Al vertice tra Donald Trump e Xi Jinping tenutosi a maggio a Pechino, il presidente cinese avrebbe detto al suo omologo statunitense che Vladimir Putin «potrebbe finire per pentirsi» dell’invasione dell’Ucraina. Questa rivelazione è al tempo stesso incoraggiante e sconfortante. Il sostegno della Cina alla Russia è stato un fattore decisivo nel mantenere la guerra in corso e un cambiamento di atteggiamento a Pechino, se davvero dovesse concretizzarsi, avrebbe implicazioni profonde. L’aspetto più inquietante è che questa non è mai stata una posizione esplicita dell’Europa, dove quel «potrebbe» avrebbe dovuto essere sostituito da un «sarà» e tradotto in azione già nel 2022, se non nel 2014, quando la Russia ha invaso per la prima volta l’Ucraina.

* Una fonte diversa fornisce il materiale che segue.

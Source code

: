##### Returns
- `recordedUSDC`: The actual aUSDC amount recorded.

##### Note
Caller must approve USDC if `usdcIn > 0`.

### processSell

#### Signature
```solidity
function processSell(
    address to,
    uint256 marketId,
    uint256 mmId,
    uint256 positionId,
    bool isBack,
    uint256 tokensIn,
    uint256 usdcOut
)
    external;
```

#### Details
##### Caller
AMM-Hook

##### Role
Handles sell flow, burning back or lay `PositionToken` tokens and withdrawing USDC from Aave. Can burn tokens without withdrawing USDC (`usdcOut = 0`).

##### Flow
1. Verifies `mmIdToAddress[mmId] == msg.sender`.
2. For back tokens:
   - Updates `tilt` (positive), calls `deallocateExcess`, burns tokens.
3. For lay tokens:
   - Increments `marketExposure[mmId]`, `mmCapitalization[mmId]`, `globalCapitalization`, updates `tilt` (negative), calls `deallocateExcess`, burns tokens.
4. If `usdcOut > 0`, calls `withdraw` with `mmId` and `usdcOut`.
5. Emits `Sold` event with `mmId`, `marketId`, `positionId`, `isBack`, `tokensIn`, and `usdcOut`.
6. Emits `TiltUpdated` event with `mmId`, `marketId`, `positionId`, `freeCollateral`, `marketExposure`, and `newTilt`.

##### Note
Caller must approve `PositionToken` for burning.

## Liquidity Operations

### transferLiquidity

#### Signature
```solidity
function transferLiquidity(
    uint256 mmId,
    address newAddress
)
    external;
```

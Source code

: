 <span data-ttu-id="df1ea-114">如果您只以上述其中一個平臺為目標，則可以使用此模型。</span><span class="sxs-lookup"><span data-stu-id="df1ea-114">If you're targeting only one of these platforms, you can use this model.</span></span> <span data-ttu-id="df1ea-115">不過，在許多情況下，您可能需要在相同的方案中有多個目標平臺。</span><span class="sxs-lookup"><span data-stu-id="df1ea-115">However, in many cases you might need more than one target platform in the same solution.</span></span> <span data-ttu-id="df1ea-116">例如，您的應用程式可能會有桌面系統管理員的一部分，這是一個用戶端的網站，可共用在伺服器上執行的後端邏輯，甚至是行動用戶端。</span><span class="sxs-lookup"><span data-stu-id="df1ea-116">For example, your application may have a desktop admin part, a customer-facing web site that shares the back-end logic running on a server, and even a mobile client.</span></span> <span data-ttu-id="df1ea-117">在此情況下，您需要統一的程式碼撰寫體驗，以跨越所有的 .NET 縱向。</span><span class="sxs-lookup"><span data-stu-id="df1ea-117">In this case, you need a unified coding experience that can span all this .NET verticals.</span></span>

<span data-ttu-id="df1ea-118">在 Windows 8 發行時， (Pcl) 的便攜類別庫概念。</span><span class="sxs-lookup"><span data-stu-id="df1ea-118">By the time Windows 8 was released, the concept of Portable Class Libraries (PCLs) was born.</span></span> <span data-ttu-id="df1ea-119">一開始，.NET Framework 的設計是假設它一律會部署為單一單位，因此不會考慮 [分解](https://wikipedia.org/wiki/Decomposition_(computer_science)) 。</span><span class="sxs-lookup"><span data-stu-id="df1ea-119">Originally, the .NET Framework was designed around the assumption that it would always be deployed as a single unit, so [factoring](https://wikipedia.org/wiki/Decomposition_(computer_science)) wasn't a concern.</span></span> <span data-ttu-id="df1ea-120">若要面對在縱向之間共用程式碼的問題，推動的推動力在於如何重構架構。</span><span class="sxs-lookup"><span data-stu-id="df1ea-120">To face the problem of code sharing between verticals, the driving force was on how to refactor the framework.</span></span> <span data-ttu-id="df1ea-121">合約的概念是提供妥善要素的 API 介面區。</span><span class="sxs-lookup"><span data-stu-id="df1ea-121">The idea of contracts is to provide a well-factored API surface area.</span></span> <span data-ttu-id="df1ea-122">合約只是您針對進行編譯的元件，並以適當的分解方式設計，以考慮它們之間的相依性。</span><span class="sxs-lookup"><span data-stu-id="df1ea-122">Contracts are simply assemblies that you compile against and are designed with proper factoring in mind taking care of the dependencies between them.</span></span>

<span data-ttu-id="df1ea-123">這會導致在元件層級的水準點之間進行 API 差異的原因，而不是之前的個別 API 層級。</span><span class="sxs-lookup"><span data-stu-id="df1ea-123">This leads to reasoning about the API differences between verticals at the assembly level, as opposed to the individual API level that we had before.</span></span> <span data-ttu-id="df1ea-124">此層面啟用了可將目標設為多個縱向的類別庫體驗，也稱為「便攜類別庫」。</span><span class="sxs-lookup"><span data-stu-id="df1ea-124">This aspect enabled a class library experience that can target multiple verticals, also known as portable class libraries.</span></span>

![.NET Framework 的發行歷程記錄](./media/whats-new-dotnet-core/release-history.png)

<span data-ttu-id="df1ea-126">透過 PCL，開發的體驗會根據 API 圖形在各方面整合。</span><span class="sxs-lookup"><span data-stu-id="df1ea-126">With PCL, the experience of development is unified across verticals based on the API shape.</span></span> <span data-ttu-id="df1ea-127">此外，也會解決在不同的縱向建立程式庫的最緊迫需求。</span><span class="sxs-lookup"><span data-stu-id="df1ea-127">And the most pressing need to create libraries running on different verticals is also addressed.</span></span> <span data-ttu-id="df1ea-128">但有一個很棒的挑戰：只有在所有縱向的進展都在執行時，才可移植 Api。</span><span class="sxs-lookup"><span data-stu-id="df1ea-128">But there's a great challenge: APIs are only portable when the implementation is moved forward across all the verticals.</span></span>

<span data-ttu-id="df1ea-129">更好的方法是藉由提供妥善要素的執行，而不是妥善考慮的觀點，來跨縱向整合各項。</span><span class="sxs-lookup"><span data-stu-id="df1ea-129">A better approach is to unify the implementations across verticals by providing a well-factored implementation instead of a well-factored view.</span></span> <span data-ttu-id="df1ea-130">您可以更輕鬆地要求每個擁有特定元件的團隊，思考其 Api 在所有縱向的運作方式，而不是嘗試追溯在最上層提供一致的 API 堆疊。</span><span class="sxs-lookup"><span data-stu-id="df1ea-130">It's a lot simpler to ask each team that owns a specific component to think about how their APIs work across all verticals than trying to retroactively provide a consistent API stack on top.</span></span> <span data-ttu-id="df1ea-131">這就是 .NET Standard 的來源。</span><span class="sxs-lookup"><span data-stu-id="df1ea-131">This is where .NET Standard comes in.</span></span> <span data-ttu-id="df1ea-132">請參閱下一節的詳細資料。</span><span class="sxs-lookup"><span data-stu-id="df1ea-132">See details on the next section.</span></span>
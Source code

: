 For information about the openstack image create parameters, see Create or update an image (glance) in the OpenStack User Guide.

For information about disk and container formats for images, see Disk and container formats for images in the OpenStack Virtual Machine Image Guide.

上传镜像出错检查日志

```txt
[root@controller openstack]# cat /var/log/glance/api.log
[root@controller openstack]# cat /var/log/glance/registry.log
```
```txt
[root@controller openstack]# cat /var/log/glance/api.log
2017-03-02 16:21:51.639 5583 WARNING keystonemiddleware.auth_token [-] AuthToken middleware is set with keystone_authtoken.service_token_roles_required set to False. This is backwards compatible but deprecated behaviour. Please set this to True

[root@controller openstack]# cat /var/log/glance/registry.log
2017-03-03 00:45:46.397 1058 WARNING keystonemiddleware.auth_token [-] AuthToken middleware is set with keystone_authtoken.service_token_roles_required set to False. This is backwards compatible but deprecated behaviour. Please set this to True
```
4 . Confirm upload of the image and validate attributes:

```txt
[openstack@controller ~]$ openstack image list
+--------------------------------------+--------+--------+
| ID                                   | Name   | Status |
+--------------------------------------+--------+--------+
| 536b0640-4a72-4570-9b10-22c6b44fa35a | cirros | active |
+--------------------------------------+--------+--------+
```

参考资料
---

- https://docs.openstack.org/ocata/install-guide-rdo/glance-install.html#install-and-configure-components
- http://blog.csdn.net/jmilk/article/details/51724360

Ogni osservatore informato e onesto della guerra sa che la responsabilità del conflitto è esclusivamente di Mosca. Non della sovranità ucraina. Non di presunte provocazioni immaginarie. E certamente non della cosiddetta «espansione della Nato». Questa espressione tossica è stata inventata al Cremlino e attribuisce falsamente l’iniziativa a un’alleanza difensiva, storicamente riluttante ad accettare nuovi membri, invece che agli Stati sovrani che vi hanno aderito perché, sulla base della loro storia, conoscevano bene la minaccia russa. È stato l’ethos imperiale russo a scegliere la guerra – torneremo su questo punto – e Putin si è trovato al comando nel momento in cui essa è stata intrapresa.